DATASET RECORDS.
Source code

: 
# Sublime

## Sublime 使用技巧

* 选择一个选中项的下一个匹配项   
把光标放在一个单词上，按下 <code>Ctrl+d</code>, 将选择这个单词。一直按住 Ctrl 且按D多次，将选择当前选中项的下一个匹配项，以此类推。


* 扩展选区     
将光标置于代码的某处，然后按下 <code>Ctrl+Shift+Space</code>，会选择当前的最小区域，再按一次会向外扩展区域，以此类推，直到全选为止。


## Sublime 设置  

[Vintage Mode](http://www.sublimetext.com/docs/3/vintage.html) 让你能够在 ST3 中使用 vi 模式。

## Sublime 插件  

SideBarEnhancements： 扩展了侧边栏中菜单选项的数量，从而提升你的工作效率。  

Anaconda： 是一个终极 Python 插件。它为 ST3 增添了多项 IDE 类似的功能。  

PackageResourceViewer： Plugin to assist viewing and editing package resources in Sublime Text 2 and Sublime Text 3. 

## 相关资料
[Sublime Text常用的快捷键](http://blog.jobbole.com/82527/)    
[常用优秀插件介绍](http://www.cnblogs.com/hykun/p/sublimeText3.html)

THE PROBLEM.
All that is wanted is the lines from the one containing "## Sublime 插件" through the last line of the records, restated word for word.

REPLY TO THE EXERCISE.
## Sublime 插件  

SideBarEnhancements： 扩展了侧边栏中菜单选项的数量，从而提升你的工作效率。  

Anaconda： 是一个终极 Python 插件。它为 ST3 增添了多项 IDE 类似的功能。  

PackageResourceViewer： Plugin to assist viewing and editing package resources in Sublime Text 2 and Sublime Text 3. 

## 相关资料
[Sublime Text常用的快捷键](http://blog.jobbole.com/82527/)    
[常用优秀插件介绍](http://www.cnblogs.com/hykun/p/sublimeText3.html)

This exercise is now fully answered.